# Exercise material
-=-=-=-=-
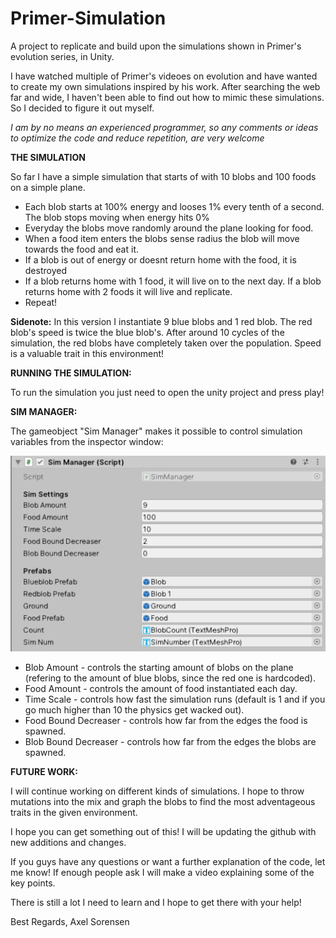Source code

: # Primer-Simulation
A project to replicate and build upon the simulations shown in Primer's evolution series, in Unity.

I have watched multiple of Primer's videoes on evolution and have wanted to create my own simulations inspired by his work. 
After searching the web far and wide, I haven't been able to find out how to mimic these simulations.
So I decided to figure it out myself.

*I am by no means an experienced programmer, so any comments or ideas to optimize the code and reduce repetition, are very welcome*

**THE SIMULATION**

So far I have a simple simulation that starts of with 10 blobs and 100 foods on a simple plane.

- Each blob starts at 100% energy and looses 1% every tenth of a second. The blob stops moving when energy hits 0%
- Everyday the blobs move randomly around the plane looking for food. 
- When a food item enters the blobs sense radius the blob will move towards the food and eat it.
- If a blob is out of energy or doesnt return home with the food, it is destroyed
- If a blob returns home with 1 food, it will live on to the next day. If a blob returns home with 2 foods it will live and replicate.
- Repeat!

**Sidenote:**
In this version I instantiate 9 blue blobs and 1 red blob. The red blob's speed is twice the blue blob's.
After around 10 cycles of the simulation, the red blobs have completely taken over the population.
Speed is a valuable trait in this environment!

**RUNNING THE SIMULATION:**

To run the simulation you just need to open the unity project and press play!

**SIM MANAGER:**

The gameobject "Sim Manager" makes it possible to control simulation variables from the inspector window:

<img src="Images/SimManager.jpg">

- Blob Amount - controls the starting amount of blobs on the plane (refering to the amount of blue blobs, since the red one is hardcoded).
- Food Amount - controls the amount of food instantiated each day.
- Time Scale - controls how fast the simulation runs (default is 1 and if you go much higher than 10 the physics get wacked out).
- Food Bound Decreaser - controls how far from the edges the food is spawned.
- Blob Bound Decreaser - controls how far from the edges the blobs are spawned.

**FUTURE WORK:**

I will continue working on different kinds of simulations. I hope to throw mutations into the mix and graph the blobs to find the most adventageous traits in the given environment.

I hope you can get something out of this! I will be updating the github with new additions and changes.

If you guys have any questions or want a further explanation of the code, let me know! If enough people ask I will make a video explaining some of the key points.

There is still a lot I need to learn and I hope to get there with your help!

Best Regards, 
Axel Sorensen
-=-=-=-=-
# Instructions to follow
Extract from the listing above the lines between the line containing "- Blob Amount" and the line containing "- Time Scale", keeping both of those lines. Output nothing else.

# Answer box
- Blob Amount - controls the starting amount of blobs on the plane (refering to the amount of blue blobs, since the red one is hardcoded).
- Food Amount - controls the amount of food instantiated each day.
- Time Scale - controls how fast the simulation runs (default is 1 and if you go much higher than 10 the physics get wacked out).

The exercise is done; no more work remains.